For Standish Treadwell, being one of the few remaining imperfect people in a society mandating perfection is beyond stressful. Survival means staying under the radar and following all of the Motherland’s rules—which is difficult when you can’t read. Echoes of Nazi Germany clash with the Space Race of the 1960’s in Maggot Moon by Sally Gardner.
Part dystopian fiction and part science fiction, the action takes place in an unnamed society. Standish is nearly fifteen, and he is getting tired of the violence that surrounds him every day. People keep disappearing, including his own parents, and no one will talk about it. The enemy, known only as the Greenflies, has pressured the President to send men from the Motherland to the moon as a show of superiority to the rest of the world. Anyone not necessary to achieve this goal is expendable. When his best and only friend goes missing, Standish decides it is time to stop hiding and plans to find him. He knows where he has to look—beyond the wall that towers over the last remaining houses in the city. As he makes his plan, he discovers a truth that could lead to freedom from the oppression. Can one person’s small rebellion be the spark that ignites a revolution?

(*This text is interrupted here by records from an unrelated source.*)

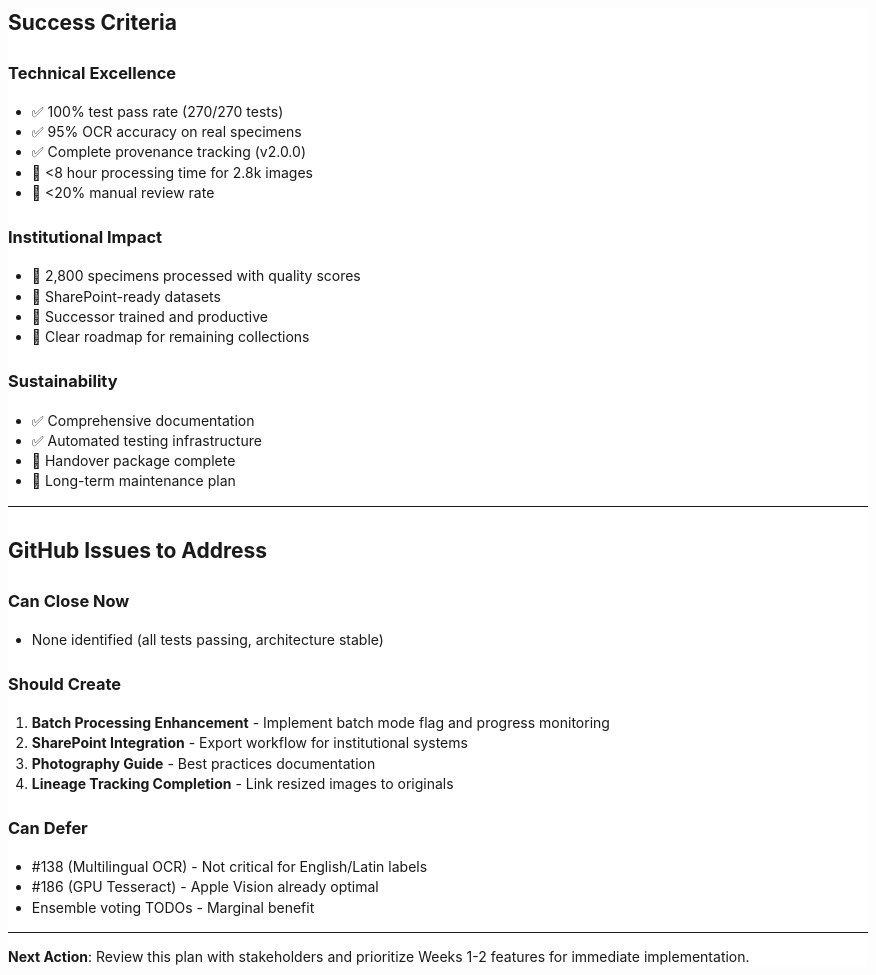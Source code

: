 
## Success Criteria

### Technical Excellence
- ✅ 100% test pass rate (270/270 tests)
- ✅ 95% OCR accuracy on real specimens
- ✅ Complete provenance tracking (v2.0.0)
- 🔄 <8 hour processing time for 2.8k images
- 🔄 <20% manual review rate

### Institutional Impact
- 🔄 2,800 specimens processed with quality scores
- 🔄 SharePoint-ready datasets
- 🔄 Successor trained and productive
- 🔄 Clear roadmap for remaining collections

### Sustainability
- ✅ Comprehensive documentation
- ✅ Automated testing infrastructure
- 🔄 Handover package complete
- 🔄 Long-term maintenance plan

---

## GitHub Issues to Address

### Can Close Now
- None identified (all tests passing, architecture stable)

### Should Create
1. **Batch Processing Enhancement** - Implement batch mode flag and progress monitoring
2. **SharePoint Integration** - Export workflow for institutional systems
3. **Photography Guide** - Best practices documentation
4. **Lineage Tracking Completion** - Link resized images to originals

### Can Defer
- #138 (Multilingual OCR) - Not critical for English/Latin labels
- #186 (GPU Tesseract) - Apple Vision already optimal
- Ensemble voting TODOs - Marginal benefit

---

**Next Action**: Review this plan with stakeholders and prioritize Weeks 1-2 features for immediate implementation.
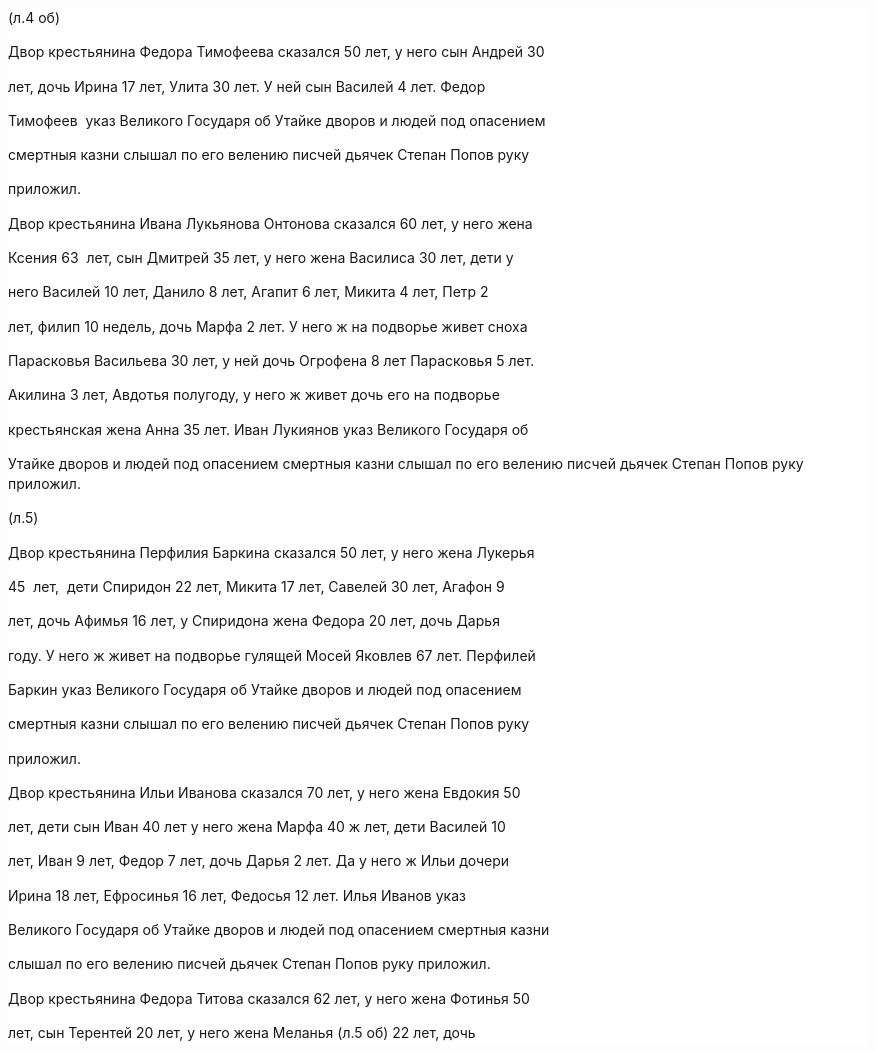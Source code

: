 (л.4 об)

Двор крестьянина Федора Тимофеева сказался 50 лет, у него сын Андрей 30 

лет, дочь Ирина 17 лет, Улита 30 лет. У ней сын Василей 4 лет. Федор 

Тимофеев  указ Великого Государя об Утайке дворов и людей под опасением 

смертныя казни слышал по его велению писчей дьячек Степан Попов руку 

приложил.



Двор крестьянина Ивана Лукьянова Онтонова сказался 60 лет, у него жена 

Ксения 63  лет, сын Дмитрей 35 лет, у него жена Василиса 30 лет, дети у 

него Василей 10 лет, Данило 8 лет, Агапит 6 лет, Микита 4 лет, Петр 2 

лет, филип 10 недель, дочь Марфа 2 лет. У него ж на подворье живет сноха 

Парасковья Васильева 30 лет, у ней дочь Огрофена 8 лет Парасковья 5 лет. 

Акилина 3 лет, Авдотья полугоду, у него ж живет дочь его на подворье 

крестьянская жена Анна 35 лет. Иван Лукиянов указ Великого Государя об 

Утайке дворов и людей под опасением смертныя казни слышал по его велению писчей дьячек Степан Попов руку приложил.

(л.5)

Двор крестьянина Перфилия Баркина сказался 50 лет, у него жена Лукерья 

45  лет,  дети Спиридон 22 лет, Микита 17 лет, Савелей 30 лет, Агафон 9 

лет, дочь Афимья 16 лет, у Спиридона жена Федора 20 лет, дочь Дарья 

году. У него ж живет на подворье гулящей Мосей Яковлев 67 лет. Перфилей 

Баркин указ Великого Государя об Утайке дворов и людей под опасением 

смертныя казни слышал по его велению писчей дьячек Степан Попов руку 

приложил.



Двор крестьянина Ильи Иванова сказался 70 лет, у него жена Евдокия 50 

лет, дети сын Иван 40 лет у него жена Марфа 40 ж лет, дети Василей 10 

лет, Иван 9 лет, Федор 7 лет, дочь Дарья 2 лет. Да у него ж Ильи дочери 

Ирина 18 лет, Ефросинья 16 лет, Федосья 12 лет. Илья Иванов указ 

Великого Государя об Утайке дворов и людей под опасением смертныя казни 

слышал по его велению писчей дьячек Степан Попов руку приложил.



Двор крестьянина Федора Титова сказался 62 лет, у него жена Фотинья 50 

лет, сын Терентей 20 лет, у него жена Меланья (л.5 об) 22 лет, дочь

The action in Maggot Moon plays out in extremely short chapters. These are snapshots of Standish’s thoughts, full of the muddled spellings that mirror his dyslexic brain. Author Gardner is dyslexic and is a strong advocate for educational assistance for children with dyslexia. Slightly disturbing pencil sketches on the page edges tell a simpler version of the same story as the text, and they beg to be flipped like an early moving picture book. While the extreme bravery from this 15-year-old boy veers slightly near the edge of believability, Standish is a likeable and honorable character who you want to root for.